[Stored data]
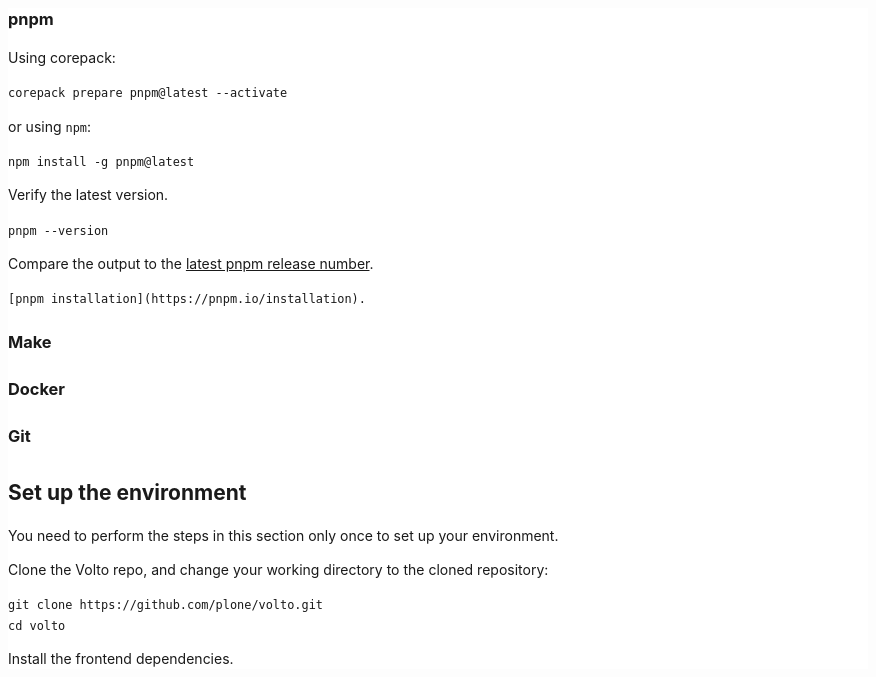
 ```{include} ../_inc/_install-nodejs.md
```


### pnpm

Using corepack:

```shell
corepack prepare pnpm@latest --activate
```

or using `npm`:

```shell
npm install -g pnpm@latest
```

Verify the latest version.

```shell
pnpm --version
```

Compare the output to the [latest pnpm release number](https://www.npmjs.com/package/pnpm).

```{seealso}
[pnpm installation](https://pnpm.io/installation).
```


### Make

```{include} ../_inc/_install-make.md
```


### Docker

```{include} ../_inc/_install-docker.md
```


### Git

```{include} ../_inc/_install-git.md
```


## Set up the environment

You need to perform the steps in this section only once to set up your environment.

Clone the Volto repo, and change your working directory to the cloned repository:

```shell
git clone https://github.com/plone/volto.git
cd volto
```

Install the frontend dependencies.

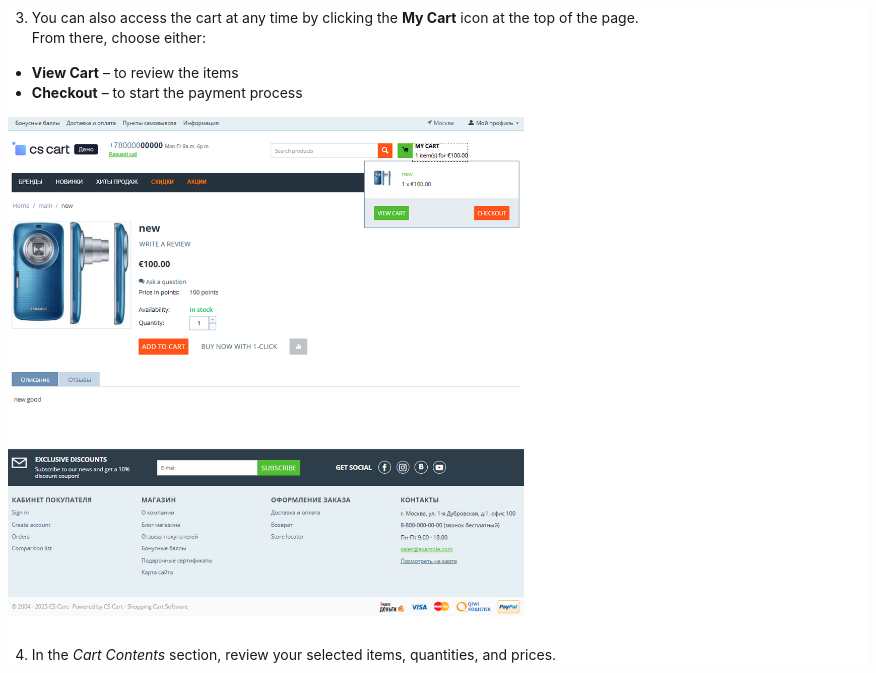 3. You can also access the cart at any time by clicking the **My Cart** icon at the top of the page.  
From there, choose either:  
  * **View Cart** – to review the items  
  * **Checkout** – to start the payment process  

<img src="/images/cscart-4.png" width=60% height=60%>

4. In the _Cart Contents_ section, review your selected items, quantities, and prices.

→ WHAT TO PRODUCE:
Would you return the records exactly, keeping out every picture?

→ COMPLETED EXERCISE:
 ```{include} ../_inc/_install-nodejs.md
```


### pnpm

Using corepack:

```shell
corepack prepare pnpm@latest --activate
```

or using `npm`:

```shell
npm install -g pnpm@latest
```

Verify the latest version.

```shell
pnpm --version
```

Compare the output to the [latest pnpm release number](https://www.npmjs.com/package/pnpm).

```{seealso}
[pnpm installation](https://pnpm.io/installation).
```


### Make

```{include} ../_inc/_install-make.md
```


### Docker

```{include} ../_inc/_install-docker.md
```


### Git

```{include} ../_inc/_install-git.md
```


## Set up the environment

You need to perform the steps in this section only once to set up your environment.

Clone the Volto repo, and change your working directory to the cloned repository:

```shell
git clone https://github.com/plone/volto.git
cd volto
```

Install the frontend dependencies.

 3. You can also access the cart at any time by clicking the **My Cart** icon at the top of the page.  
From there, choose either:  
  * **View Cart** – to review the items  
  * **Checkout** – to start the payment process  

<img src="/images/cscart-4.png" width=60% height=60%>

4. In the _Cart Contents_ section, review your selected items, quantities, and prices.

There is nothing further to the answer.